The Springfield-Ozark Mountain Ducks was an unaffiliated minor league team that previously played in Ozark, Missouri, a suburb of Springfield. The team was a member of the Texas-Louisiana League, later named the Central Baseball League from 1999 to 2003. The team played in Price Cutter Park, now known as Ozark Mountain Sports Complex.

==History==

In April 1998, Texas-Louisiana League president and co-founder Byron Pierce announced that the league would put a new team in Ozark pending financing for a new ballpark. In August the funding was secured. Construction on the stadium started in late fall and took four months to complete.

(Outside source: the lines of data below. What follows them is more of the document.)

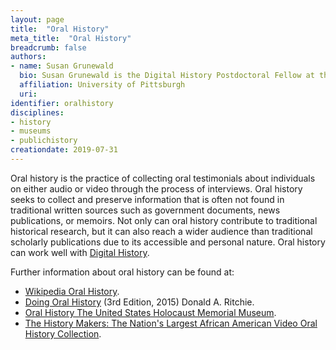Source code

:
```yaml
---
layout: page
title:  "Oral History"
meta_title:  "Oral History"
breadcrumb: false
authors: 
- name: Susan Grunewald
  bio: Susan Grunewald is the Digital History Postdoctoral Fellow at the University of Pittsburgh’s World History Center. She received her PhD from Carnegie Mellon University, where she was a two-time A.W. Mellon Fellow in Digital Humanities. Her research focuses on Soviet history, particularly German prisoners of war in the USSR during and after the Second World War.
  affiliation: University of Pittsburgh
  uri:
identifier: oralhistory
disciplines: 
- history
- museums
- publichistory
creationdate: 2019-07-31
---
```

Oral history is the practice of collecting oral testimonials about individuals on either audio or video through the process of interviews. Oral history seeks to collect and preserve information that is often not found in traditional written sources such as government documents, news publications, or memoirs. Not only can oral history contribute to traditional historical research, but it can also reach a wider audience than traditional scholarly publications due to its accessible and personal nature. Oral history can work well with [Digital History](#topic_digitalhistory).

Further information about oral history can be found at:
-  [Wikipedia Oral History](https://en.wikipedia.org/wiki/Oral_history).
-  [Doing Oral History](https://books.google.co.kr/books?id=tutjBAAAQBAJ&pg=PA9&lpg=PA9&dq=layperson+oral+history&source=bl&ots=Ku5WhEz8Cu&sig=wcnfu2KV6rX1_qeNq2e91-7fGLE&hl=en&sa=X&ved=0ahUKEwjskKS55q7XAhWEkpQKHdJ_B3gQ6AEIJDAA#v=onepage&q=layperson%20oral%20history&f=false) (3rd Edition, 2015) Donald A. Ritchie.
-  [Oral History The United States Holocaust Memorial Museum](https://www.ushmm.org/collections/the-museums-collections/about/oral-history). 
-  [The History Makers: The Nation's Largest African American Video Oral History Collection](https://www.thehistorymakers.org/).

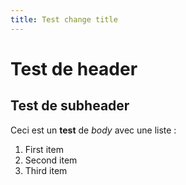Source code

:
 ```yaml
---
title: Test change title
---
```

# Test de header

## Test de subheader

Ceci est un **test** de _body_ avec une liste :

1. First item
2. Second item
3. Third item
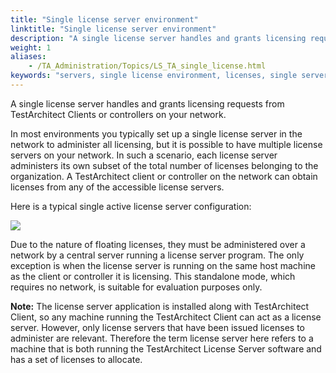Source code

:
 ```yaml
--- 
title: "Single license server environment"
linktitle: "Single license server environment"
description: "A single license server handles and grants licensing requests from TestArchitect Clients or controllers on your network."
weight: 1
aliases: 
    - /TA_Administration/Topics/LS_TA_single_license.html
keywords: "servers, single license environment, licenses, single server environment"
---
```


A single license server handles and grants licensing requests from TestArchitect Clients or controllers on your network.

In most environments you typically set up a single license server in the network to administer all licensing, but it is possible to have multiple license servers on your network. In such a scenario, each license server administers its own subset of the total number of licenses belonging to the organization. A TestArchitect client or controller on the network can obtain licenses from any of the accessible license servers.

Here is a typical single active license server configuration:

![](/images/TA_Administration/Images/licenseserver_2.png)

Due to the nature of floating licenses, they must be administered over a network by a central server running a license server program. The only exception is when the license server is running on the same host machine as the client or controller it is licensing. This standalone mode, which requires no network, is suitable for evaluation purposes only.

**Note:** The license server application is installed along with TestArchitect Client, so any machine running the TestArchitect Client can act as a license server. However, only license servers that have been issued licenses to administer are relevant. Therefore the term license server here refers to a machine that is both running the TestArchitect License Server software and has a set of licenses to allocate.



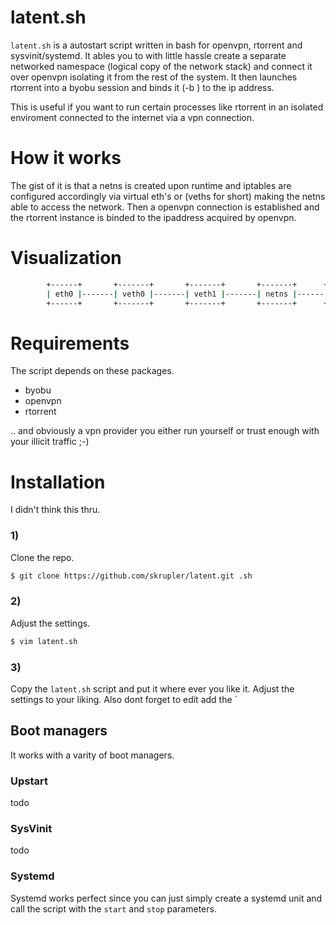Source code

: # latent.sh
`latent.sh` is a autostart script written in bash for openvpn, rtorrent and sysvinit/systemd. It ables you to with little hassle
create a separate networked namespace (logical copy of the network stack) and connect it over openvpn isolating it from the rest of the system. It then launches rtorrent into a byobu session and binds it (-b <ipaddr>) to the ip address.

This is useful if you want to run certain processes like rtorrent in an isolated enviroment connected to the internet
via a vpn connection.

# How it works
The gist of it is that a netns is created upon runtime and iptables are configured accordingly via virtual eth's or (veths for short) making the netns able to access the network.
Then a openvpn connection is established and the rtorrent instance is binded to the ipaddress acquired by openvpn.

# Visualization
```bash
        +------+       +-------+       +-------+       +-------+      +---------+      +----------+
        | eth0 |-------| veth0 |-------| veth1 |-------| netns |------| openvpn |------| rtorrent |
        +------+       +-------+       +-------+       +-------+      +---------+      +----------+
```

# Requirements
The script depends on these packages.

* byobu
* openvpn
* rtorrent

.. and obviously a vpn provider you either run yourself or trust enough with your illicit traffic ;-)

# Installation
I didn't think this thru.

### 1)
Clone the repo.
```bash
$ git clone https://github.com/skrupler/latent.git .sh
```
### 2)
Adjust the settings.
```bash
$ vim latent.sh
```

### 3)



Copy the `latent.sh` script and put it where ever you like it. Adjust the settings to your
liking. Also dont forget to edit add the `


## Boot managers
It works with a varity of boot managers. 

### Upstart
todo

### SysVinit
todo

### Systemd
Systemd works perfect since you can just simply create a systemd unit and call the script with the `start` and `stop` parameters.




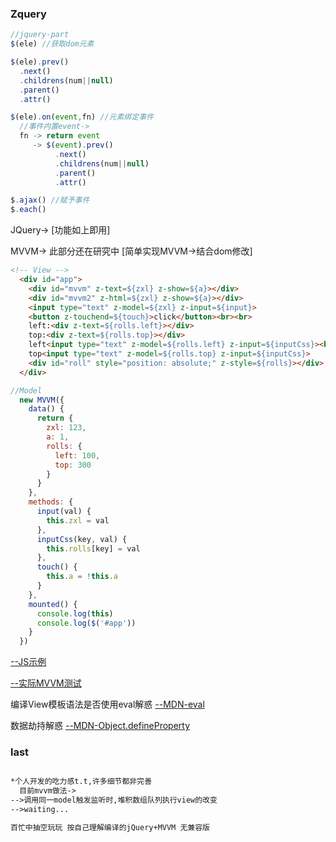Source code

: ### Zquery

```js
//jquery-part
$(ele) //获取dom元素

$(ele).prev()
  .next()
  .childrens(num||null)
  .parent()
  .attr()

$(ele).on(event,fn) //元素绑定事件
  //事件内置event->
  fn -> return event
     -> $(event).prev()
          .next()
          .childrens(num||null)
          .parent()
          .attr()

$.ajax() //赋予事件
$.each()
```

JQuery-> [功能如上即用]

MVVM->
此部分还在研究中
[简单实现MVVM->结合dom修改]

```html
<!-- View -->
  <div id="app">
    <div id="mvvm" z-text=${zxl} z-show=${a}></div>
    <div id="mvvm2" z-html=${zxl} z-show=${a}></div>
    <input type="text" z-model=${zxl} z-input=${input}>
    <button z-touchend=${touch}>click</button><br><br>
    left:<div z-text=${rolls.left}></div>
    top:<div z-text=${rolls.top}></div>
    left<input type="text" z-model=${rolls.left} z-input=${inputCss}><br>
    top<input type="text" z-model=${rolls.top} z-input=${inputCss}>
    <div id="roll" style="position: absolute;" z-style=${rolls}></div>
  </div>
```

```js
//Model
  new MVVM({
    data() {
      return {
        zxl: 123,
        a: 1,
        rolls: {
          left: 100,
          top: 300
        }
      }
    },
    methods: {
      input(val) {
        this.zxl = val
      },
      inputCss(key, val) {
        this.rolls[key] = val
      },
      touch() {
        this.a = !this.a
      }
    },
    mounted() {
      console.log(this)
      console.log($('#app'))
    }
  })
```

[--JS示例](./zxl.js)

[--实际MVVM测试](./index.html)

编译View模板语法是否使用eval解惑
[--MDN-eval](https://developer.mozilla.org/zh-CN/docs/Web/JavaScript/Reference/Global_Objects/eval)

数据劫持解惑
[--MDN-Object.defineProperty](https://developer.mozilla.org/zh-CN/docs/Web/JavaScript/Reference/Global_Objects/Object/defineProperties)

### last

```html

*个人开发的吃力感t.t,许多细节都非完善
  目前mvvm做法->
-->调用同一model触发监听时,堆积数组队列执行view的改变
-->waiting...

```

```html
百忙中抽空玩玩 按自己理解编译的jQuery+MVVM 无兼容版
```
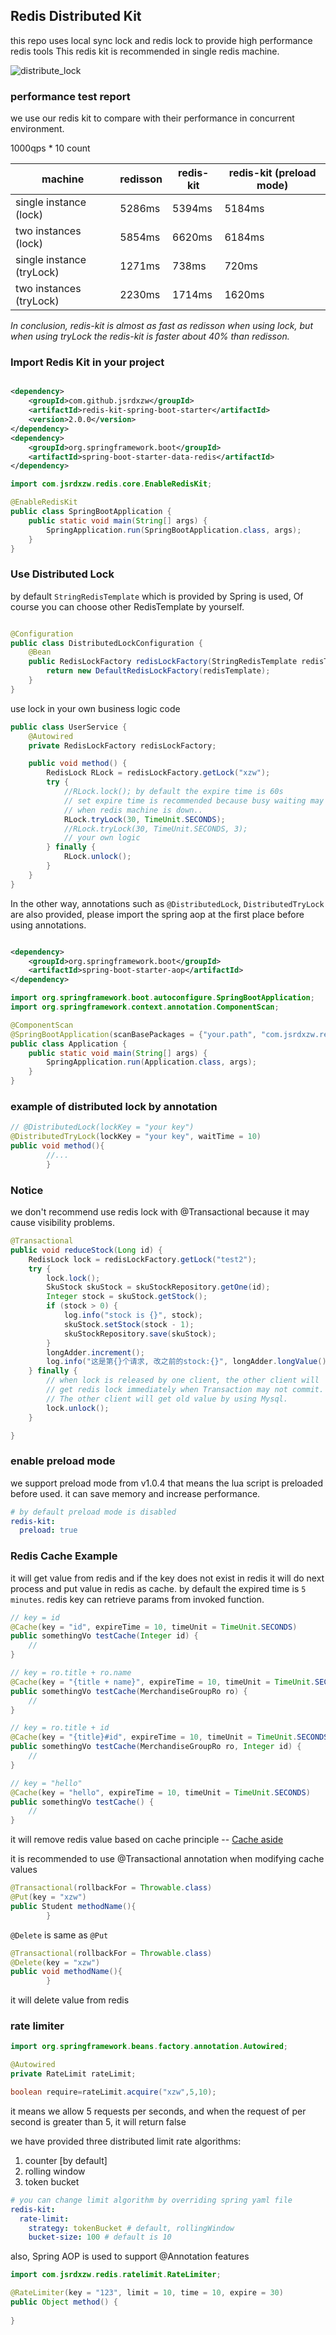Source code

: ## Redis Distributed Kit

this repo uses local sync lock and redis lock to provide high performance redis tools This redis kit is recommended in
single redis machine.

![distribute_lock](images/distribute-lock.jpg)

### performance test report
we use our redis kit to compare with their performance in concurrent environment.

1000qps * 10 count

|  machine  | redisson  | redis-kit | redis-kit (preload mode)
|  ----  | ----  | ---- | ---- |
| single instance (lock)  | 5286ms | 5394ms | 5184ms  |
| two instances (lock)  | 5854ms | 6620ms | 6184ms |
| single instance (tryLock) | 1271ms | 738ms | 720ms  |
| two instances (tryLock)  | 2230ms | 1714ms | 1620ms |

*In conclusion, redis-kit is almost as fast as redisson when using lock, but
when using tryLock the redis-kit is faster about 40% than redisson.*


### Import Redis Kit in your project

```xml

<dependency>
    <groupId>com.github.jsrdxzw</groupId>
    <artifactId>redis-kit-spring-boot-starter</artifactId>
    <version>2.0.0</version>
</dependency>
<dependency>
    <groupId>org.springframework.boot</groupId>
    <artifactId>spring-boot-starter-data-redis</artifactId>
</dependency> 
```

```java
import com.jsrdxzw.redis.core.EnableRedisKit;

@EnableRedisKit
public class SpringBootApplication {
    public static void main(String[] args) {
        SpringApplication.run(SpringBootApplication.class, args);
    }
}
```

### Use Distributed Lock

by default `StringRedisTemplate` which is provided by Spring is used, Of course you can choose other RedisTemplate by
yourself.

```java

@Configuration
public class DistributedLockConfiguration {
    @Bean
    public RedisLockFactory redisLockFactory(StringRedisTemplate redisTemplate) {
        return new DefaultRedisLockFactory(redisTemplate);
    }
}
```

use lock in your own business logic code

```java
public class UserService {
    @Autowired
    private RedisLockFactory redisLockFactory;

    public void method() {
        RedisLock RLock = redisLockFactory.getLock("xzw");
        try {
            //RLock.lock(); by default the expire time is 60s
            // set expire time is recommended because busy waiting may cause deadlock
            // when redis machine is down..
            RLock.tryLock(30, TimeUnit.SECONDS);
            //RLock.tryLock(30, TimeUnit.SECONDS, 3);
            // your own logic
        } finally {
            RLock.unlock();
        }
    }
}
```

In the other way, annotations such as `@DistributedLock`, `DistributedTryLock` are also provided, please import the
spring aop at the first place before using annotations.

```xml

<dependency>
    <groupId>org.springframework.boot</groupId>
    <artifactId>spring-boot-starter-aop</artifactId>
</dependency>
```

```java
import org.springframework.boot.autoconfigure.SpringBootApplication;
import org.springframework.context.annotation.ComponentScan;

@ComponentScan
@SpringBootApplication(scanBasePackages = {"your.path", "com.jsrdxzw.redis"})
public class Application {
    public static void main(String[] args) {
        SpringApplication.run(Application.class, args);
    }
}
```

### example of distributed lock by annotation

```java
// @DistributedLock(lockKey = "your key")
@DistributedTryLock(lockKey = "your key", waitTime = 10)
public void method(){
        //...
        }
```

### Notice
we don't recommend use redis lock with @Transactional because it may cause visibility problems.
```java
@Transactional
public void reduceStock(Long id) {
    RedisLock lock = redisLockFactory.getLock("test2");
    try {
        lock.lock();
        SkuStock skuStock = skuStockRepository.getOne(id);
        Integer stock = skuStock.getStock();
        if (stock > 0) {
            log.info("stock is {}", stock);
            skuStock.setStock(stock - 1);
            skuStockRepository.save(skuStock);
        }
        longAdder.increment();
        log.info("这是第{}个请求, 改之前的stock:{}", longAdder.longValue(), stock);
    } finally {
        // when lock is released by one client, the other client will
        // get redis lock immediately when Transaction may not commit.
        // The other client will get old value by using Mysql.
        lock.unlock();
    }

}
```

### enable preload mode

we support preload mode from v1.0.4 that means the lua script is preloaded before used. it can save memory and increase
performance.

```yaml
# by default preload mode is disabled 
redis-kit:
  preload: true
```

### Redis Cache Example

it will get value from redis and if the key does not exist in redis it will do next process and put value in redis as
cache. by default the expired time is `5 minutes`.
redis key can retrieve params from invoked function.

```java
// key = id
@Cache(key = "id", expireTime = 10, timeUnit = TimeUnit.SECONDS)
public somethingVo testCache(Integer id) {
    //
}

// key = ro.title + ro.name
@Cache(key = "{title + name}", expireTime = 10, timeUnit = TimeUnit.SECONDS)
public somethingVo testCache(MerchandiseGroupRo ro) {
    //
}

// key = ro.title + id
@Cache(key = "{title}#id", expireTime = 10, timeUnit = TimeUnit.SECONDS)
public somethingVo testCache(MerchandiseGroupRo ro, Integer id) {
    //
}

// key = "hello"
@Cache(key = "hello", expireTime = 10, timeUnit = TimeUnit.SECONDS)
public somethingVo testCache() {
    //
}
```

it will remove redis value based on cache principle
-- [Cache aside](https://www.usenix.org/system/files/conference/nsdi13/nsdi13-final170_update.pdf)

it is recommended to use @Transactional annotation when modifying cache values

```java
@Transactional(rollbackFor = Throwable.class)
@Put(key = "xzw")
public Student methodName(){
        }
```

`@Delete` is same as `@Put`

```java
@Transactional(rollbackFor = Throwable.class)
@Delete(key = "xzw")
public void methodName(){
        }
```

it will delete value from redis

### rate limiter

```java
import org.springframework.beans.factory.annotation.Autowired;

@Autowired
private RateLimit rateLimit;

boolean require=rateLimit.acquire("xzw",5,10);
```

it means we allow 5 requests per seconds, and when the request of per second is greater than 5, it will return false

we have provided three distributed limit rate algorithms:
1. counter [by default]
2. rolling window
3. token bucket

```yaml
# you can change limit algorithm by overriding spring yaml file
redis-kit:
  rate-limit: 
    strategy: tokenBucket # default, rollingWindow
    bucket-size: 100 # default is 10
```

also, Spring AOP is used to support @Annotation features

```java
import com.jsrdxzw.redis.ratelimit.RateLimiter;

@RateLimiter(key = "123", limit = 10, time = 10, expire = 30)
public Object method() {
    
}
```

The peculiar team name and mascot was picked from a name-the-team contest in 1998. The winning entryby Craig Cremer of Ozarkwas picked out of 65,000 submissions. Cremer says the kid-friendly name was derived from a combination of the Ozark Mountains and the Ride the Ducks boat ride in Branson

The Mountain Ducks played their inaugural game on May 27, 1999 on the road, a 7-4 loss to the Amarillo Dillas. Their first home game came two weeks later on June 10 in front of 4,764 people, a 5-2 loss, also against Amarillo.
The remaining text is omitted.